Crew créé en 1990 par l'innocent petit Kery James, ce dernier ainsi que ses confrères se sont inspirés pour leur nom du groupe de celui de leur aînés, qui s'appelait pour le coup «Ideal». Alors âgés majoritairement de 13ans, les petits gars ont décidés d'ajouter le mot Junior, dont on ne retiendra que la première lettre. C'est ainsi que naquit Ideal J.
Après un premier album fort sympathique et surtout surprenant pour l'âge des différents intervenants, Kery James et ses potes reviennent deux ans plus tard, alors âgés de 21 ans, pour un album qui marquera toute une génération : Le combat continue.
À mi-chemin entre hardcore et conscient, Ideal J propose des titres forts, et même si la façon d'aborder les sujets paraît lourde, certains morceaux se détachent du lot pour des thèmes précis qui permettent à l'album de s'aérer de cette atmosphère un tantinet pesante. En effet, on entend que Kery James, il éclipse presque totalement les autres, du coup on a droit à des constats amères sur la société d'un point de vue d'immigré, et bien que ce soit parfaitement louable, ça devient légèrement gavant. C'est la misère partout, les prisonniers, la rue, le racisme et tout le tralala : par dessus la casquette.
Heureusement il y a des morceaux plus originaux comme le virulent Pour une poignée de dollars, où on se met à la place d'un braqueur. Ou Hardcore, qui bien qu'il se contente que de simples répétitions parfois inutiles, ou dérisoirement choquantes ("Hardcore, lorsqu’une fillette de 8 ans disparaît, Hardcore, et qu’on la retrouve violée, sodomisée"), le son se démarque par la puissance donnée par Kery James.
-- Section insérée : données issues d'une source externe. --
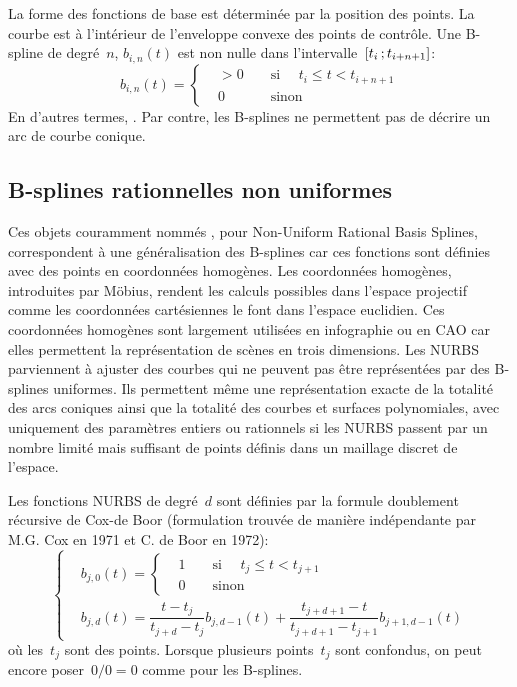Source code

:La forme des fonctions de base est déterminée par la position des points. La courbe est à l'intérieur de l'enveloppe convexe des points de contrôle. Une B-spline de degré~$n$, $b_{i,n}(t)$ est non nulle dans l'intervalle~$\mathopen{[}t_i\,;t_{i+n+1}\mathclose{]}$: 
\begin{equation}
b_{i,n}(t) =\left\{\begin{aligned}
&>0 && \text{ si } \quad t_{i} \leqslant t < t_{i+n+1} \\
&0 && \text{ sinon } 
\end{aligned}\right. 
\end{equation}
En d'autres termes, . Par contre, les B-splines ne permettent pas de décrire un arc de courbe conique. 

\medskip
\subsection{B-splines rationnelles non uniformes} 

Ces objets couramment nommés , pour Non-Uniform Rational Basis Splines, correspondent à une généralisation des B-splines car ces fonctions sont définies avec des points en coordonnées homogènes. Les coordonnées homogènes, introduites par Möbius, rendent les calculs possibles dans l'espace projectif comme les coordonnées cartésiennes le font dans l'espace euclidien. Ces coordonnées homogènes sont largement utilisées en infographie ou en CAO car elles permettent la représentation de scènes en trois dimensions. Les NURBS parviennent à ajuster des courbes qui ne peuvent pas être représentées par des B-splines uniformes. Ils permettent même une représentation exacte de la totalité des arcs coniques ainsi que la totalité des courbes et surfaces polynomiales, avec uniquement des paramètres entiers ou rationnels si les NURBS passent par un nombre limité mais suffisant de points définis dans un maillage discret de l'espace. 

Les fonctions NURBS de degré~$d$ sont définies par la formule doublement récursive de Cox-de Boor (formulation trouvée de manière indépendante par M.G. Cox en 1971 et C. de Boor en 1972): 
\begin{equation}
\left\{\begin{aligned}
&b_{j,0}(t)=
\left\{\begin{aligned}
& 1 && \text{ si }\quad t_j \leq t < t_{j+1} \\
& 0 && \text{ sinon } 
\end{aligned}\right.\\ 
&b_{j,d}(t)= \dfrac{t-t_j}{t_{j+d}-t_j} b_{j,d-1}(t)+\dfrac{t_{j+d+1}-t}{t_{j+d+1}-t_{j+1}}b_{j+1,d-1}(t)
\end{aligned}\right. 
\end{equation}
où les~$t_j$ sont des points. Lorsque plusieurs points~$t_j$ sont confondus, on peut encore poser~$0/0=0$ comme pour les B-splines. 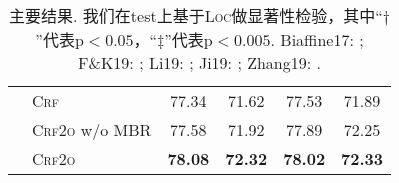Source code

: \begin{table}[tb!]
\begin{tabular}{llcccc}
                                 & \textsc{Crf}           & 77.34                   & 71.62                    & 77.53\rlap{$^\ddagger$}          & 71.89\rlap{$^\ddagger$}          \\
                                 & \textsc{Crf2o} w/o MBR & 77.58                   & 71.92                    & 77.89                            & 72.25                            \\
                                 & \textsc{Crf2o}         & \textbf{78.08}          & \textbf{72.32}           & \textbf{78.02}\rlap{$^\ddagger$} & \textbf{72.33}\rlap{$^\ddagger$} \\
        \bottomrule
    \end{tabular}
    \caption{主要结果. 我们在test上基于\textsc{Loc}做显著性检验，其中``$\dagger$''代表$\mathrm{p} < 0.05$，``$\ddagger$''代表$\mathrm{p} < 0.005$.
        Biaffine17: \cite{Timothy-d17-biaffine}; F\&K19: \cite{falenska-kuhn-2019-non};
        Li19: \cite{li-etal-2019-attentive}; Ji19: \cite{ji-etal-2019-graph};
        Zhang19: \cite{zhang-etal-2019-empirical}.
    }
    \label{table:dev-test}
\end{table}


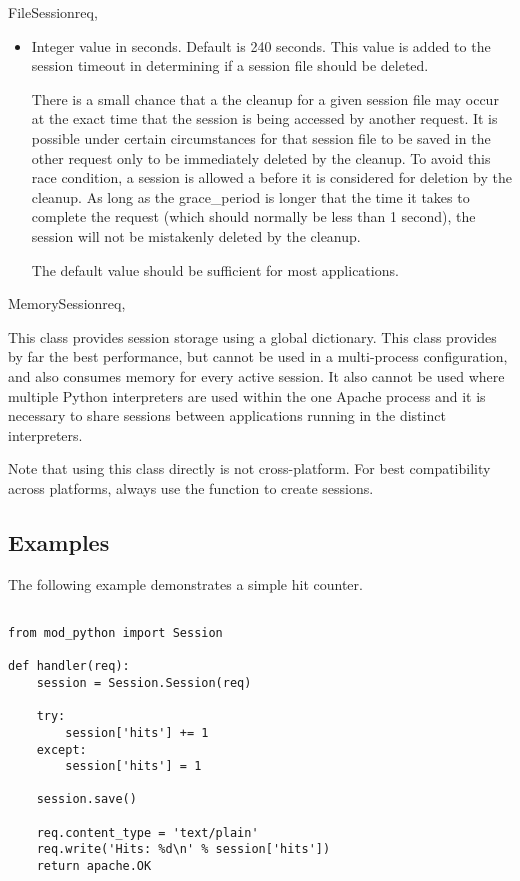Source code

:\begin{classdesc}{FileSession}{req, }
\begin{itemize}
  \item
    Integer value in seconds. Default is 240 seconds. This value is added
    to the session timeout in determining if a session file should be 
    deleted.
 
    There is a small chance that a the cleanup for a given session file
    may occur at the exact time that the session is being accessed by
    another request. It is possible under certain circumstances for that
    session file to be saved in the other request only to be immediately 
    deleted by the cleanup. To avoid this race condition, a session is
    allowed a  before it is considered for deletion by
    the cleanup.  As long as the grace_period is longer that the time it
    takes to complete the request (which should normally be less than 1
    second), the session will not be mistakenly deleted by the cleanup.

    The default value should be sufficient for most applications.
  \end{itemize}

\end{classdesc}

\begin{classdesc}{MemorySession}{req, }

  This class provides session storage using a global dictionary. This
  class provides by far the best performance, but cannot be used in a
  multi-process configuration, and also consumes memory for every
  active session. It also cannot be used where multiple Python interpreters
  are used within the one Apache process and it is necessary to share
  sessions between applications running in the distinct interpreters.

  Note that using this class directly is not cross-platform. For best
  compatibility across platforms, always use the 
  function to create sessions.

\end{classdesc}

\subsection{Examples\label{pyapi-sess-example}}
The following example demonstrates a simple hit counter.

    \begin{verbatim}

from mod_python import Session

def handler(req):
    session = Session.Session(req)

    try:
        session['hits'] += 1
    except:
        session['hits'] = 1

    session.save()

    req.content_type = 'text/plain'
    req.write('Hits: %d\n' % session['hits'])
    return apache.OK 
    \end{verbatim}

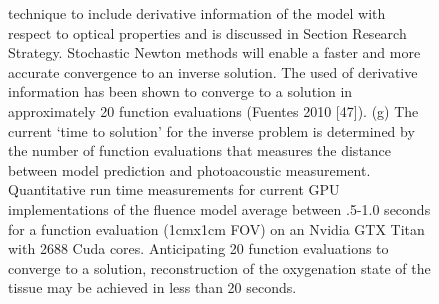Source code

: \documentclass{article}         %
\theoremstyle{definition}
\theoremstyle{remark}
\begin{document}
\begin{figure}[h]
{technique to include derivative information of the model with respect to
optical properties and is discussed in Section Research Strategy. Stochastic
Newton methods will enable a faster and more accurate convergence to an
inverse solution. The used of derivative information has been shown to
converge to a solution in approximately 20 function evaluations (Fuentes
2010 [47]). (g) The current ‘time to solution’ for the inverse problem is
determined by the number of function evaluations that measures the distance
between model prediction and photoacoustic measurement. Quantitative run
time measurements for current GPU implementations of the fluence model
average between .5-1.0 seconds for a function evaluation (1cmx1cm FOV) on an
Nvidia GTX Titan with 2688 Cuda cores. Anticipating 20 function evaluations
to converge to a solution, reconstruction of the oxygenation state of the
tissue may be achieved in less than 20 seconds.
} \label{SolutionComparison}
\end{figure}
\nocite{*}


\end{document}
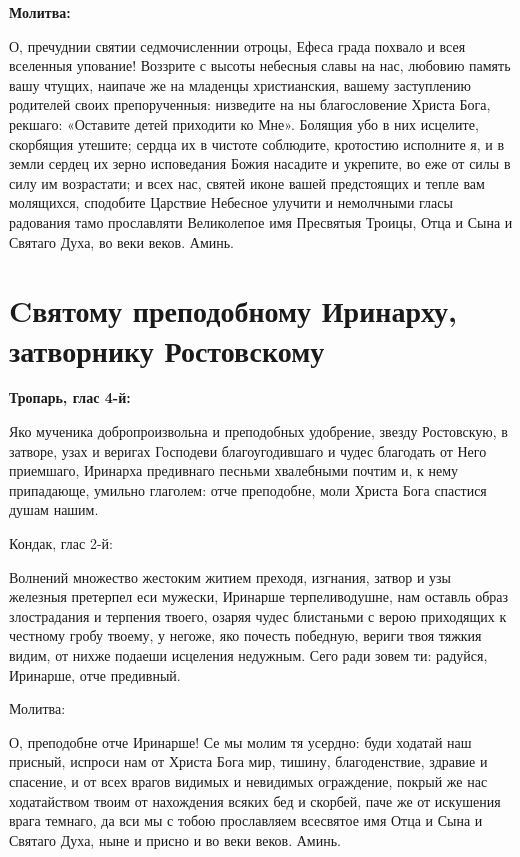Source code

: \bfseries Молитва:\normalfont{}\nopagebreak


О, пречуднии святии седмочисленнии отроцы, Ефеса града похвало и всея вселенныя упование! Воззрите с высоты небесныя славы на нас, любовию память вашу чтущих, наипаче же на младенцы христианския, вашему заступлению родителей своих препорученныя: низведите на ны благословение Христа Бога, рекшаго: «Оставите детей приходити ко Мне». Болящия убо в них исцелите, скорбящия утешите; сердца их в чистоте соблюдите, кротостию исполните я, и в земли сердец их зерно исповедания Божия насадите и укрепите, во еже от силы в силу им возрастати; и всех нас, святей иконе вашей предстоящих и тепле вам молящихся, сподобите Царствие Небесное улучити и немолчными гласы радования тамо прославляти Великолепое имя Пресвятыя Троицы, Отца и Сына и Святаго Духа, во веки веков. Аминь.


\section{Cвятому преподобному Иринарху, затворнику Ростовскому}
 


\bfseries Тропарь, глас 4-й:\normalfont{}\nopagebreak


Яко мученика добропроизвольна и преподобных удобрение, звезду Ростовскую, в затворе, узах и веригах Господеви благоугодившаго и чудес благодать от Него приемшаго, Иринарха предивнаго песньми хвалебными почтим и, к нему припадающе, умильно глаголем: отче преподобне, моли Христа Бога спастися душам нашим. 

\bfseries 

Кондак, глас 2-й:\normalfont{}


 Волнений множество жестоким житием преходя, изгнания, затвор и узы железныя претерпел еси мужески, Иринарше терпеливодушне, нам оставль образ злострадания и терпения твоего, озаряя чудес блистаньми с верою приходящих к честному гробу твоему, у негоже, яко почесть победную, вериги твоя тяжкия видим, от нихже подаеши исцеления недужным. Сего ради зовем ти: радуйся, Иринарше, отче предивный. 

\bfseries 

Молитва:\normalfont{}


О, преподобне отче Иринарше! Се мы молим тя усердно: буди ходатай наш присный, испроси нам от Христа Бога мир, тишину, благоденствие, здравие и спасение, и от всех врагов видимых и невидимых ограждение, покрый же нас ходатайством твоим от нахождения всяких бед и скорбей, паче же от искушения врага темнаго, да вси мы с тобою прославляем всесвятое имя Отца и Сына и Святаго Духа, ныне и присно и во веки веков. Аминь. 
\nopagebreak\bigskip\bigskip\mychapterending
Mais si il y a bien un morceau qui se démarque, c'est Nuage de Fumée. Kery donne une leçon sur la fumette et l'alcool osée, mais surtout un intelligent constat qui allège la chanson d'un côté pompeux redouté mais absent.
On nous a vu spliff à la bouche dans la té-ci
Déambuler dans les rues, sans même faire gaffe aux plus petits
Faut pas que tu te trompes, on nous a également montré l'exemple
On aurait pu penser que ça nous aurait servi d'exemple
Mais incapables à ce jour d'assumer nos responsabilités
On préfère leur dire "j'vais te niquer si j'te vois fumer"
Comme si ça nous avait empêchés de le faire
Regarde comme tu t'affaires sur les traces de Lucifer
Car, comme tout le monde, t'as pensé pouvoir gérer
Maintenant, t'allumes un spliff avant même d'avoir déjeuné
Cependant, il faut avouer que mis à part ces quelques morceaux, ce fameux combat devient vite redondant et la place qu'occupe Kery James devient vite étouffante à cause de son rap qui lui est propre. Si le fond de ces textes est souvent très bon, le guadeloupéen cherche avant tout de le mettre en forme avec une musicalité qui empêche un réel développement, et un flow… particulier. Le mélange des deux fait qu'il appuie sans cesse ses rimes, comme si c'était incroyable, alors que parfois c'est juste des phases en vrac qui créent un malaise tellement que le flow va pas avec. Puis ces rimes faciles accentués sans arrêt, c'est lourd :
Ce négro est trop stylé, dis-moi qui il est ?
Où est-ce que j'peux l'trouver ? Sois pas vexé
Rimes dressées bande de stressés
Adressées à la concurrence que je m'en vais dresser
Oppresser, qu'ils sachent que même sous l'effet de la Sensei
Affronter Kery au MIC il faut renoncer
Joue sur mon tableau, idiot ça va cadencer
Pour m'avoir tenté d'hausser l'niveau j'vais t'licencier
Du RAP j'pourrais t'forcer à divorcer
Embarrassé tout d'même de t'avoir autant distancé
Le combat continuera longtemps pour son membre principal, encore actif aujourd'hui, avec cet album qui restera a tout jamais dans les mémoires. Et bien qu'il soit imparfait, il n'en demeure pas moins une petite référence qui marquera l'envol de Kery James, et qui montre que ce fameux combat naïf est évidemment toujours d'actualité et que ce constat livré sera toujours présent pendant un bon moment.